PROBLEM DETAILS:
Could you output the listing that follows exactly, without its images?

AVAILABLE DATA:
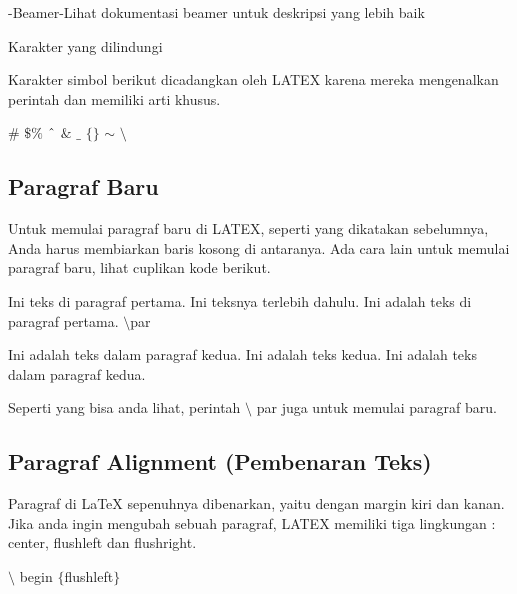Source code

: \begin{itemize}
-Beamer\hspace*{0.5in}-Lihat dokumentasi beamer untuk deskripsi yang lebih baik\par
\vspace{\baselineskip}
Karakter yang dilindungi\par
\vspace{\baselineskip}
Karakter simbol berikut dicadangkan oleh LATEX karena mereka mengenalkan perintah dan memiliki arti khusus.\par

$\#$ $\$$$\%$ $ \string^ $ $\&$ $ \_ $ $ \{ $$ \} $ $ \sim $ $\setminus$\par

\vspace{10pt}
	\subsection{Paragraf Baru}

Untuk memulai paragraf baru di LATEX, seperti yang dikatakan sebelumnya, Anda harus membiarkan baris kosong di antaranya. Ada cara lain untuk memulai paragraf baru, lihat cuplikan kode berikut.\par
\vspace{\baselineskip}
Ini teks di paragraf pertama. Ini teksnya terlebih dahulu. Ini adalah teks di paragraf pertama. $\setminus$par\par
\vspace{\baselineskip}
Ini adalah teks dalam paragraf kedua. Ini adalah teks kedua. Ini adalah teks dalam paragraf kedua.\par

Seperti yang bisa anda lihat, perintah $\setminus$ par juga untuk memulai paragraf baru.\par

\vspace{10pt}
	\subsection{Paragraf Alignment (Pembenaran Teks)}

Paragraf di LaTeX sepenuhnya dibenarkan, yaitu dengan margin kiri dan kanan. Jika anda ingin mengubah sebuah paragraf, LATEX memiliki tiga lingkungan : center, flushleft dan flushright.\par
\vspace{\baselineskip}
\hspace*{0.5in}$\setminus$ begin $ \{ $flushleft$ \} $\par


\end{itemize}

TASK RESULT:
Source code

: \begin{itemize}
-Beamer\hspace*{0.5in}-Lihat dokumentasi beamer untuk deskripsi yang lebih baik\par
\vspace{\baselineskip}
Karakter yang dilindungi\par
\vspace{\baselineskip}
Karakter simbol berikut dicadangkan oleh LATEX karena mereka mengenalkan perintah dan memiliki arti khusus.\par

$\#$ $\$$$\%$ $ \string^ $ $\&$ $ \_ $ $ \{ $$ \} $ $ \sim $ $\setminus$\par

\vspace{10pt}
	\subsection{Paragraf Baru}

Untuk memulai paragraf baru di LATEX, seperti yang dikatakan sebelumnya, Anda harus membiarkan baris kosong di antaranya. Ada cara lain untuk memulai paragraf baru, lihat cuplikan kode berikut.\par
\vspace{\baselineskip}
Ini teks di paragraf pertama. Ini teksnya terlebih dahulu. Ini adalah teks di paragraf pertama. $\setminus$par\par
\vspace{\baselineskip}
Ini adalah teks dalam paragraf kedua. Ini adalah teks kedua. Ini adalah teks dalam paragraf kedua.\par

Seperti yang bisa anda lihat, perintah $\setminus$ par juga untuk memulai paragraf baru.\par

\vspace{10pt}
	\subsection{Paragraf Alignment (Pembenaran Teks)}

Paragraf di LaTeX sepenuhnya dibenarkan, yaitu dengan margin kiri dan kanan. Jika anda ingin mengubah sebuah paragraf, LATEX memiliki tiga lingkungan : center, flushleft dan flushright.\par
\vspace{\baselineskip}
\hspace*{0.5in}$\setminus$ begin $ \{ $flushleft$ \} $\par


\end{itemize}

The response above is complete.